# WHAT THE TASK REQUIRES
Make an exact copy of the entries, taking out every picture.

[Dataset items]
■ ■ ■ ■ ■

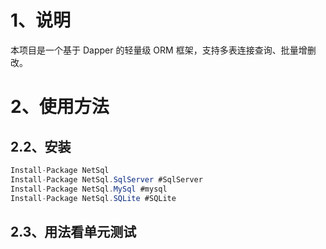 # 1、说明

本项目是一个基于 Dapper 的轻量级 ORM 框架，支持多表连接查询、批量增删改。

# 2、使用方法

## 2.2、安装

```csharp
Install-Package NetSql
Install-Package NetSql.SqlServer #SqlServer
Install-Package NetSql.MySql #mysql
Install-Package NetSql.SQLite #SQLite
```
## 2.3、用法看单元测试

■ ■ ■ ■ ■

# TASK SOLUTION
 # 1、说明

本项目是一个基于 Dapper 的轻量级 ORM 框架，支持多表连接查询、批量增删改。

# 2、使用方法

## 2.2、安装

```csharp
Install-Package NetSql
Install-Package NetSql.SqlServer #SqlServer
Install-Package NetSql.MySql #mysql
Install-Package NetSql.SQLite #SQLite
```
## 2.3、用法看单元测试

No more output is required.